Le secrétaire au Trésor des États-Unis, Scott Bessent, a mis en garde les entreprises du secteur pétrolier et gazier contre des prix jugés trop élevés, lors d’une intervention prononcée fin juin à Washington. « Nous vous surveillons », a-t-il déclaré, dans un message ferme adressé aux dirigeants des grandes compagnies énergétiques.

S’exprimant dans le cadre d’une conférence réunissant des acteurs économiques et politiques, le responsable a insisté sur la nécessité de réduire les tarifs à la pompe, sans toutefois préciser de mesures concrètes. Ses propos interviennent alors que le coût de l’essence pèse lourdement sur le budget des ménages américains et alimente les tensions inflationnistes.

Cette prise de position marque une escalade dans la communication de l’exécutif sur le sujet des carburants.

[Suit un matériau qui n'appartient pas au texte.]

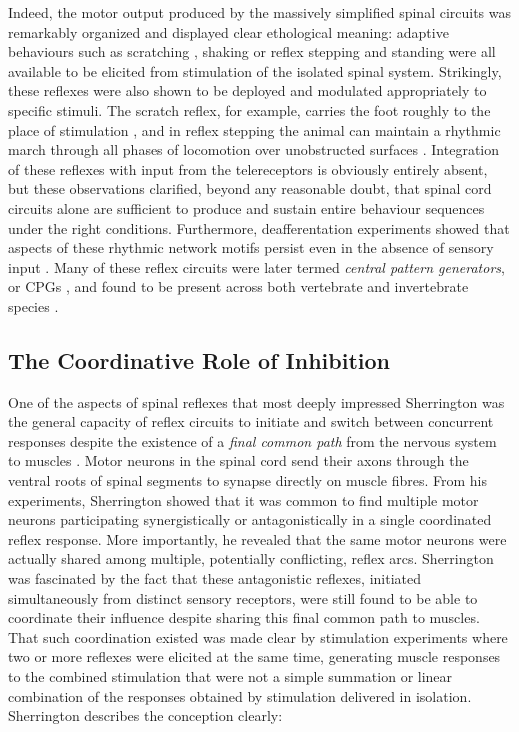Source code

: Indeed, the motor output produced by the massively simplified spinal circuits was remarkably organized and displayed clear ethological meaning: adaptive behaviours such as scratching \cite{Sherrington1903}, shaking \cite{Goltz1896, Sherrington1903} or reflex stepping and standing \cite{Sherrington1910, Sherrington1915} were all available to be elicited from stimulation of the isolated spinal system. Strikingly, these reflexes were also shown to be deployed and modulated appropriately to specific stimuli. The scratch reflex, for example, carries the foot roughly to the place of stimulation \cite{Sherrington1904}, and in reflex stepping the animal can maintain a rhythmic march through all phases of locomotion over unobstructed surfaces \cite{Sherrington1910}. Integration of these reflexes with input from the telereceptors is obviously entirely absent, but these observations clarified, beyond any reasonable doubt, that spinal cord circuits alone are sufficient to produce and sustain entire behaviour sequences under the right conditions. Furthermore, deafferentation experiments showed that aspects of these rhythmic network motifs persist even in the absence of sensory input \cite{GrahamBrown1911}. Many of these reflex circuits were later termed \emph{central pattern generators}, or CPGs \cite{Grillner1975, Grillner1981}, and found to be present across both vertebrate and invertebrate species \cite{Orlovsky1999,Selverston2010}.

\subsection{The Coordinative Role of Inhibition}

One of the aspects of spinal reflexes that most deeply impressed Sherrington was the general capacity of reflex circuits to initiate and switch between concurrent responses despite the existence of a \emph{final common path} from the nervous system to muscles \cite{Sherrington1904}. Motor neurons in the spinal cord send their axons through the ventral roots of spinal segments to synapse directly on muscle fibres. From his experiments, Sherrington showed that it was common to find multiple motor neurons participating synergistically or antagonistically in a single coordinated reflex response. More importantly, he revealed that the same motor neurons were actually shared among multiple, potentially conflicting, reflex arcs. Sherrington was fascinated by the fact that these antagonistic reflexes, initiated simultaneously from distinct sensory receptors, were still found to be able to coordinate their influence despite sharing this final common path to muscles. That such coordination existed was made clear by stimulation experiments where two or more reflexes were elicited at the same time, generating muscle responses to the combined stimulation that were not a simple summation or linear combination of the responses obtained by stimulation delivered in isolation. Sherrington describes the conception clearly:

Si le président Donald Trump avait ordonné quelques jours plus tôt au ministère de la Justice d’ouvrir une enquête sur les prix de l’essence, le secrétaire au Trésor a choisi une voie plus directe, en sommant verbalement les industriels d’agir.

Les analystes notent que ce type d’avertissement, venant du plus haut niveau économique, constitue un signal fort envoyé aux marchés. Il pourrait précéder des actions réglementaires ou fiscales si les compagnies ne modifient pas leur comportement. Pour l’heure, aucune entreprise n’a officiellement répondu aux critiques du secrétaire.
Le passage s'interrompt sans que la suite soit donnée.